Views 4967Mar 26, 2024

A Beginner's Guide to ETFs

When you invest in stocks, do you repeat this process every time?

Analyzing whether each stock is worth buying…

Dealing with uncertainty about when is the best time to trade…

Repeating this process again and again and again…

Until we build a diversified portfolio.

Of course, this might be considered the "correct" investment strategy, but it can be time-consuming and exhausting.

What if you're short on time or lack expertise? Does that mean you can't invest? Not at all!

Today, we'll introduce you to an investment tool - ETFs - which may help you save time and effort while investing.

We've spent countless hours researching and gathering information to bring you sharper insights in just 10 minutes. Let's get started.

1. What is an ETF?

Just in case someone is still unfamiliar with the concept of an ETF, let's quickly explain.

An ETF(Exchange Traded Fund) invests in a variety of assets like stocks, bonds, and commodities.

Unlike traditional mutual funds, ETFs can be traded on an exchange just like stocks, which means their prices are readily visible and trades can be executed quickly. However, this characteristic also means that ETFs can be more volatile than average mutual funds.

It's important to note that ETFs don't always track their underlying index perfectly due to 'tracking errors.' These occur when an ETF's performance deviates from its underlying index or asset due to various factors such as trading rules, fee structure, and margins. In general, higher fees may result in a higher tracking error.

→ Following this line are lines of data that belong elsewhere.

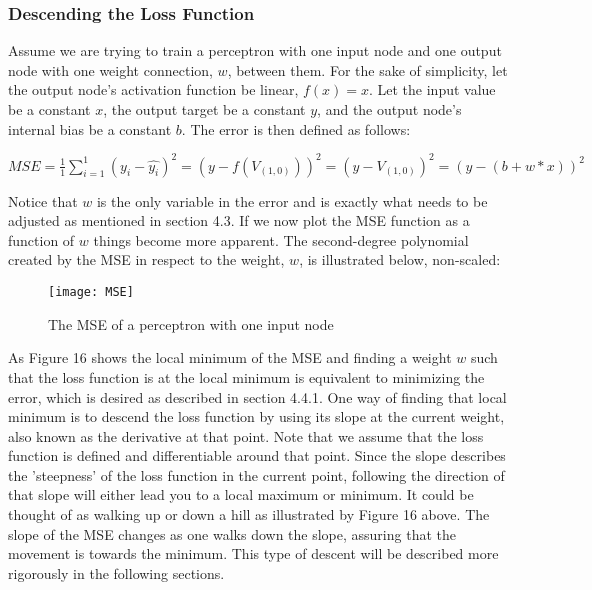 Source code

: \documentclass[titlepage]{article}
\begin{document}
\newpage

\subsubsection{Descending the Loss Function}

\vskip 0.2cm

Assume we are trying to train a perceptron with one input node and one output node with one weight connection, $w$, between them. For the sake of simplicity, let the output node's activation function be linear, $f(x) = x$. Let the input value be a constant $x$, the output target be a constant $y$, and the output node's internal bias be a constant $b$. The error is then defined as follows: 

\vskip 0.5cm

\centerline{$MSE = \frac{1}{1}\sum_{i=1}^{1}(y_{i} - \hat{y_{i}})^2 = (y - f(V_{(1, 0)}))^2 = (y - V_{(1, 0)})^2 = (y - (b + w * x))^2$}

\vskip 0.5cm

\noindent
Notice that $w$ is the only variable in the error and is exactly what needs to be adjusted as mentioned in section 4.3. If we now plot the MSE function as a function of $w$ things become more apparent. The second-degree polynomial created by the MSE in respect to the weight, $w$, is illustrated below, non-scaled:

\vskip 0.5cm

\begin{figure}[h]
    \center
    \texttt{[image: MSE]}
    \caption{The MSE of a perceptron with one input node}
\end{figure}

\vskip 0.2cm

\noindent
As Figure 16 shows the local minimum of the MSE and finding a weight $w$ such that the loss function is at the local minimum is equivalent to minimizing the error, which is desired as described in section 4.4.1. One way of finding that local minimum is to descend the loss function by using its slope at the current weight, also known as the derivative at that point. Note that we assume that the loss function is defined and differentiable around that point. Since the slope describes the 'steepness' of the loss function in the current point, following the direction of that slope will either lead you to a local maximum or minimum. It could be thought of as walking up or down a hill as illustrated by Figure 16 above. The slope of the MSE changes as one walks down the slope, assuring that the movement is towards the minimum. This type of descent will be described more rigorously in the following sections.
\end{document}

2. What are the different types of ETFs?

While ETF types may differ across markets, we'll focus mainly on U.S. stock market ETFs in this discussion. The U.S. stock market is one of the most developed and mature markets, with a vast selection of ETFs available and active trading that makes it easier for investors to choose between them.

Choosing an ETF that is suitable for you can be daunting, especially with over 3,000 options available in the U.S. market alone. That's why it's important to understand the different types of ETFs and how they're classified.

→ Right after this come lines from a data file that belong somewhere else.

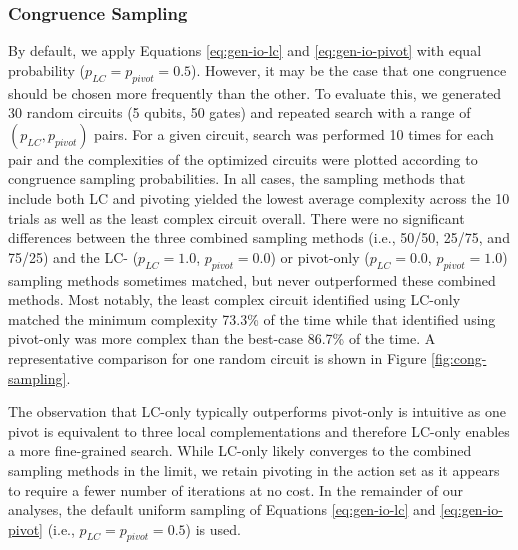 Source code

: \subsubsection*{Congruence Sampling}

By default, we apply Equations \ref{eq:gen-io-lc} and \ref{eq:gen-io-pivot} with equal probability ($p_{LC} = p_{pivot} = 0.5$).
However, it may be the case that one congruence should be chosen more frequently than the other.
To evaluate this, we generated 30 random circuits (5 qubits, 50 gates) and repeated search with a range of $(p_{LC}, p_{pivot})$ pairs.
For a given circuit, search was performed 10 times for each pair and the complexities of the optimized circuits were plotted according to congruence sampling probabilities.
In all cases, the sampling methods that include both LC and pivoting yielded the lowest average complexity across the 10 trials as well as the least complex circuit overall.
There were no significant differences between the three combined sampling methods (i.e., 50/50, 25/75, and 75/25) and the LC- ($p_{LC} = 1.0$, $p_{pivot} = 0.0$) or pivot-only ($p_{LC} = 0.0$, $p_{pivot} = 1.0$) sampling methods sometimes matched, but never outperformed these combined methods.
Most notably, the least complex circuit identified using LC-only matched the minimum complexity 73.3\% of the time while that identified using pivot-only was more complex than the best-case 86.7\% of the time.
A representative comparison for one random circuit is shown in Figure \ref{fig:cong-sampling}.

The observation that LC-only typically outperforms pivot-only is intuitive as one pivot is equivalent to three local complementations and therefore LC-only enables a more fine-grained search.
While LC-only likely converges to the combined sampling methods in the limit, we retain pivoting in the action set as it appears to require a fewer number of iterations at no cost.
In the remainder of our analyses, the default uniform sampling of Equations \ref{eq:gen-io-lc} and \ref{eq:gen-io-pivot} (i.e., $p_{LC} = p_{pivot} = 0.5$) is used.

ETFs can be classified by asset class, fund attributes, leverage ratios, and more.

Asset class

ETFs invest in a diverse array of asset classes, which can include stocks, commodities, bonds, foreign currencies, real estate, volatility, and mixed assets.

Within each asset class, there are many subcategories. For example, under the stock asset class, some ETFs specialize in market indices, industry sectors, stock options, and preferred stocks.

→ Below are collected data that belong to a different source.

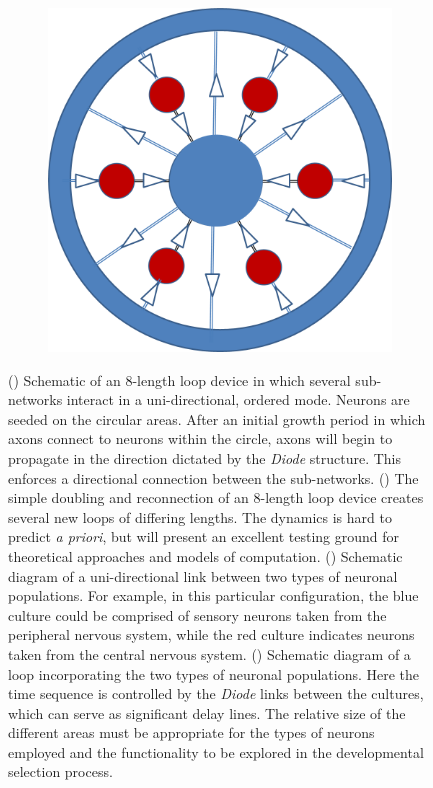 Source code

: \begin{figure}
\begin{center}
\begin{subfigure}[b]{0.24\linewidth}
\begin{center}
\end{center}
\end{subfigure}
\begin{subfigure}[b]{0.24\linewidth}
\begin{center}
\includegraphics[width=0.62\linewidth]{../fig/expdesign5.png}\subcaption{}\label{fig:expdesign5}
\end{center}
\end{subfigure}
\end{center}
\caption{() Schematic of an 8-length loop device in which several sub-networks interact in a uni-directional, ordered mode. Neurons are seeded on the circular areas. After an initial growth period in which axons connect to neurons within the circle, axons will begin to propagate in the direction dictated by the {\it Diode} structure. This enforces a directional connection between the sub-networks. () The simple doubling and reconnection of an 8-length loop device creates several new loops of differing lengths. The dynamics is hard to predict {\it a priori}, but will present an excellent testing ground for theoretical approaches and models of computation. () Schematic diagram of a uni-directional link between two types of neuronal populations. For example, in this particular configuration, the blue culture could be comprised of sensory neurons taken from the peripheral nervous system, while the red culture indicates neurons taken from the central nervous system. () Schematic diagram of a loop incorporating the two types of neuronal populations. Here the time sequence is controlled by the {\it Diode} links between the cultures, which can serve as significant delay lines. The relative size of the different areas must be appropriate for the types of neurons employed and the functionality to be explored in the developmental selection process.}
\end{figure}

To help narrow down your choices, you can start by selecting your desired asset class when you visit an ETF summary page.

ETF attributes

ETFs are classified into two types: passive and active, each with different investment objectives.

Passive ETFs aim to track the performance of a specific index, meaning that investing in a passive ETF is similar to investing in the index it follows. Passive ETFs can track various indices, including market or industry indices, as well as bond or commodity indices.

In contrast, active ETFs strive to outperform the market or benchmark index and achieve higher returns. As a result, fund managers of active ETFs are typically more actively involved in managing their investment portfolios. Although active ETFs may offer higher potential risks and returns than passive ETFs, they also tend to have higher management fees.

Leveraged ratio

When going through an ETF list, you might notice some ETFs with names containing "short/inverse (negative leverage)" or "1.5X/2X/3X". These are leveraged ETFs. You don't need to use your margin account. By investing in these ETFs, you can invest in related indices or assets with leverage.

For instance, if you invest in a 3x leveraged ETF on the Nasdaq 100 index and the index closes up by 1% for the day, the ETF would rise by 3%. Conversely, a 3x short ETF on the Nasdaq 100 index would drop by 3% under similar conditions.

The potential return of leveraged ETFs may sound tempting, but they might not be the right fit if you lack the familiarity of exactly how they work or are not comfortable with the high level of risk associated with them.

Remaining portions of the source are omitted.